A graphic illustration of the brain of an American football player. solar22/Thinkstock

The study of older, deceased former American football players with CTE showed that more years of play were associated with more severe white matter rarefaction and greater burden of neurofibrillary tau tangles in the dorsolateral frontal cortex, wrote Michael L. Alosco, PhD, assistant professor of neurology at Boston University’s CTE Center, and colleagues.

An analysis of donated brains

Repetitive head impacts are associated with CTE. The clinical presentation of CTE includes cognitive, behavioral, and mood changes that can progress to dementia. The contributions of pathologic changes in phosphorylated tau, white matter degeneration, and cerebrovascular disease to dementia in the context of CTE are poorly understood. Dr. Alosco and colleagues examined arteriosclerosis, infarcts, microinfarcts, microbleeds, and white matter rarefaction in donated brains to illuminate these contributions.

The researchers examined data from the Understanding Neurologic Injury and Traumatic Encephalopathy (UNITE) Study and Veterans Affairs–Boston University–Concussion Legacy Foundation brain bank. The population included deceased men who had played football and had received a neuropathologic diagnosis of CTE. Eligible participants had a history of repetitive head impacts. Brains that had been donated after a prolonged time postmortem and those with poor tissue quality were excluded.
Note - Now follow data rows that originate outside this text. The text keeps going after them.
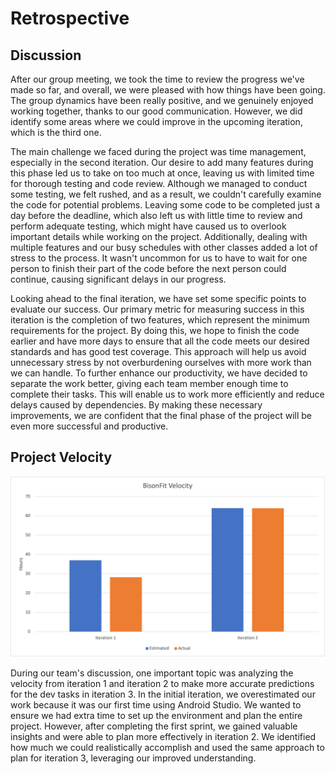 # Retrospective

## Discussion

After our group meeting, we took the time to review the progress we've made so far, and overall, we were pleased with how things have been going. The group dynamics have been really positive, and we genuinely enjoyed working together, thanks to our good communication. However, we did identify some areas where we could improve in the upcoming iteration, which is the third one.

The main challenge we faced during the project was time management, especially in the second iteration. Our desire to add many features during this phase led us to take on too much at once, leaving us with limited time for thorough testing and code review. Although we managed to conduct some testing, we felt rushed, and as a result, we couldn't carefully examine the code for potential problems. Leaving some code to be completed just a day before the deadline, which also left us with little time to review and perform adequate testing, which might have caused us to overlook important details while working on the project. Additionally, dealing with multiple features and our busy schedules with other classes added a lot of stress to the process. It wasn't uncommon for us to have to wait for one person to finish their part of the code before the next person could continue, causing significant delays in our progress.

Looking ahead to the final iteration, we have set some specific points to evaluate our success. Our primary metric for measuring success in this iteration is the completion of two features, which represent the minimum requirements for the project. By doing this, we hope to finish the code earlier and have more days to ensure that all the code meets our desired standards and has good test coverage. This approach will help us avoid unnecessary stress by not overburdening ourselves with more work than we can handle. To further enhance our productivity, we have decided to separate the work better, giving each team member enough time to complete their tasks. This will enable us to work more efficiently and reduce delays caused by dependencies. By making these necessary improvements, we are confident that the final phase of the project will be even more successful and productive.

## Project Velocity

![Retrospective](ProjectVelocity.png)

During our team's discussion, one important topic was analyzing the velocity from iteration 1 and iteration 2 to make more accurate predictions for the dev tasks in iteration 3. In the initial iteration, we overestimated our work because it was our first time using Android Studio. We wanted to ensure we had extra time to set up the environment and plan the entire project. However, after completing the first sprint, we gained valuable insights and were able to plan more effectively in iteration 2. We identified how much we could realistically accomplish and used the same approach to plan for iteration 3, leveraging our improved understanding.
Neuropathologists blinded to clinical data analyzed patients’ CTE stage and severity of neurofibrillary tangle burden in the dorsolateral frontal cortex as semiquantitative scales of phosphorylated tau severity. Neurofibrillary tangle burden was dichotomized as none or mild versus moderate or severe. The neuropathologists also rated white matter rarefaction and arteriolosclerosis severity using a scale of 0 points (i.e., none) to 3 points (i.e., severe changes). The investigators obtained clinical data through online surveys and retrospective telephone interviews with informants. They adjudicated consensus diagnoses of dementia based on modified criteria from DSM-IV.
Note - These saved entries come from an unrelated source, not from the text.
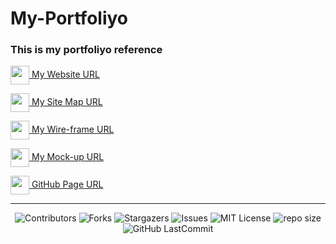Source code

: # My-Portfoliyo

<h3 align="left">This is my portfoliyo reference</h3>
<p align="left">
   <a href="http://ashenhansaka.epizy.com/" target="_blank"><img align="center" src="https://github.com/hansakagaa/My-Portfoliyo/blob/master/assets/images/favicon.png" height="30" width="30" />  </a> <a href="http://ashenhansaka.epizy.com/" target="blank" > My Website URL </a><br>
  
  <a href="https://www.gloomaps.com" target="_blank"><img align="center" src="https://www.gloomaps.com/favicon.ico" height="30" width="30" />  </a> <a href="https://www.gloomaps.com/FhHQZ6RQ2l" target="blank" > My Site Map URL </a><br>
  
  <a href="https://wireframe.cc" target="_blank"><img align="center" src="https://wireframe.cc/favicon.ico" height="30" width="30" />  </a> <a href="https://wireframe.cc/ceHFJW" target="blank" > My Wire-frame URL </a><br>
  
  <a href="https://www.figma.com" target="_blank"><img align="center" src="https://www.vectorlogo.zone/logos/figma/figma-icon.svg" height="30" width="30" />  </a> <a href="https://www.figma.com/file/7vT31AKkYoYE7eh696Ak08/My-profile?node-id=143%3A9" target="blank" > My Mock-up URL </a><br>
  
  <a href="https://www.github.com" target="_blank"><img align="center" src="https://www.github.com/favicon.ico" height="30" width="30" />  </a> <a href="https://hansakagaa.github.io/My-Portfoliyo/" target="blank" > GitHub Page URL </a><br>
  
</p>

---
<div align="center">

![Contributors](https://img.shields.io/github/contributors/hansakagaa/My-Portfoliyo?&labelColor=black&color=4cd137&style=for-the-badge)
![Forks](https://img.shields.io/github/forks/hansakagaa/My-Portfoliyo?&labelColor=black&color=0fb9b1&style=for-the-badge)
![Stargazers](https://img.shields.io/github/stars/hansakagaa/My-Portfoliyo?&labelColor=black&color=f7b731&style=for-the-badge)
![Issues](https://img.shields.io/github/issues/hansakagaa/My-Portfoliyo?&labelColor=black&color=EE5A24&style=for-the-badge)
![MIT License](https://img.shields.io/github/license/hansakagaa/My-Portfoliyo?&labelColor=black&color=FFC312&style=for-the-badge)
![repo size](https://img.shields.io/github/repo-size/hansakagaa/My-Portfoliyo?label=Repo%20Size&style=for-the-badge&labelColor=black&color=0652DD)
![GitHub LastCommit](https://img.shields.io/github/last-commit/hansakagaa/My-Portfoliyo?logo=github&labelColor=black&color=d1d8e0&style=for-the-badge)
</div>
White matter rarefaction was common

Dr. Alosco and colleagues included 180 individuals in their analysis, excluding those aged younger than 40 years because of low pathologic burden and minimal presence of dementia. Mean age at death was nearly 68 years. Fifty patients had no or mild neurofibrillary tangle burden, and 130 had moderate to severe burden. Thirty-five patients had CTE at stage I or II, and 145 had CTE at stage III or IV. In all, 120 patients were determined to have had dementia. About 47% of the sample had moderate to severe white matter rarefaction, and about 47% had arteriolosclerosis. Infarcts, microinfarcts, and microbleeds were uncommon.

When the investigators created a simultaneous equations regression model and controlled for age and race, they found that more years of play was associated with more severe white matter rarefaction, greater phosphorylated tau accumulation, and high CTE stage. Furthermore, white matter rarefaction and dorsolateral frontal cortex neurofibrillary tangles were associated with dementia. The association of years of play with dementia was mediated by white matter rarefaction and neurofibrillary tangle burden. Arteriolosclerosis was not associated with years of play, but arteriolosclerosis was independently associated with dementia.
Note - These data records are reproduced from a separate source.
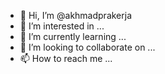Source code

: - 👋 Hi, I’m @akhmadprakerja
- 👀 I’m interested in ...
- 🌱 I’m currently learning ...
- 💞️ I’m looking to collaborate on ...
- 📫 How to reach me ...

<!---
akhmadprakerja/akhmadprakerja is a ✨ special ✨ repository because its `README.md` (this file) appears on your GitHub profile.
You can click the Preview link to take a look at your changes.
--->
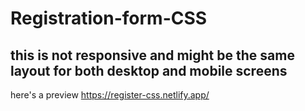 # Registration-form-CSS
## this is not responsive and might be the same layout for both desktop and mobile screens 
here's a preview 
https://register-css.netlify.app/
The odds ratio for dementia was 1.69 among participants with more severe white matter rarefaction and 1.81 among patients with arteriolosclerosis. After the researchers controlled for age and race, the odds ratio of dementia was 2.65 among participants with a high neurofibrillary tangle burden, compared with participants with a low burden.

“Studies that include direct cardiovascular disease and repetitive head impacts metrics and refined measures of white matter integrity are needed to improve understanding of the pathogenesis of white matter rarefaction and cerebral small vessel changes in CTE,” Dr. Alosco and colleagues wrote.

The study was funded by grants from the National Institute on Aging, National Institute of Neurological Disorders and Stroke, the Department of Veterans Affairs, the Nick and Lynn Buoniconti Foundation, and the National Center for Advancing Translational Sciences. Some of the authors reported financial ties to the pharmaceutical industry and serving on professional sports committees.